# [WHAT NEEDS TO BE DONE]
Report each line of the records below that uses the word "subset".

____

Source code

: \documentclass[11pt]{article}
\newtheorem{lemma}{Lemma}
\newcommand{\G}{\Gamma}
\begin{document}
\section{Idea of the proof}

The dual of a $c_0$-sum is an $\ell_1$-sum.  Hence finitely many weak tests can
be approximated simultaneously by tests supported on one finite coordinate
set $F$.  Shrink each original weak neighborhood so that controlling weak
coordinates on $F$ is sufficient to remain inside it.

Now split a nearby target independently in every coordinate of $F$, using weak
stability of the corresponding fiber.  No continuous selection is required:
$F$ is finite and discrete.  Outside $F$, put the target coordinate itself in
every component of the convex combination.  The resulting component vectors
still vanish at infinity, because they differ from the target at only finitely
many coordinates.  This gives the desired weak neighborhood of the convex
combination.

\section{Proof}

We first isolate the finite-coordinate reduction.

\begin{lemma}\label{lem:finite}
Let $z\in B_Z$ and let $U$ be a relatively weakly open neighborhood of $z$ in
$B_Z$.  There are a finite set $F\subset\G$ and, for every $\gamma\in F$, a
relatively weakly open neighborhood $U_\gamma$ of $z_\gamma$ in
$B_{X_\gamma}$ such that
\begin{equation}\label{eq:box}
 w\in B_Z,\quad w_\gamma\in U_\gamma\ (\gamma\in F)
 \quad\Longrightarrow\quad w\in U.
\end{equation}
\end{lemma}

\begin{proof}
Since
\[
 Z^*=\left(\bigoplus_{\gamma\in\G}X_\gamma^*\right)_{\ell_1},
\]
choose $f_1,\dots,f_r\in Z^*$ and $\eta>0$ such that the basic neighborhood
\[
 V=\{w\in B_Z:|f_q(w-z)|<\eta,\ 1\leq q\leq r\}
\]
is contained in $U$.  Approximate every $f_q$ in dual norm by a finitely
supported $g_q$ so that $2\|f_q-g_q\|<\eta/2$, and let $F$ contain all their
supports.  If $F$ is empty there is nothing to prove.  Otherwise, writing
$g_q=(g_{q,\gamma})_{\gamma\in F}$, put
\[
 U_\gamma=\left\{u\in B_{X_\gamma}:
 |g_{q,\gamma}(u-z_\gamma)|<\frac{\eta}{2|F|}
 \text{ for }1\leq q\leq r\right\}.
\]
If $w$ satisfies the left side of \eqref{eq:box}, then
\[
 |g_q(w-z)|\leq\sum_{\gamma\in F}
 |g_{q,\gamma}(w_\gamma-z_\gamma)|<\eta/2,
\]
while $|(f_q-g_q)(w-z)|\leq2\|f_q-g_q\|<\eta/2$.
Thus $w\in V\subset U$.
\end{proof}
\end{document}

____

# [RESULT OF THIS EXERCISE]
$B_Z$.  There are a finite set $F\subset\G$ and, for every $\gamma\in F$, a
Thus $w\in V\subset U$.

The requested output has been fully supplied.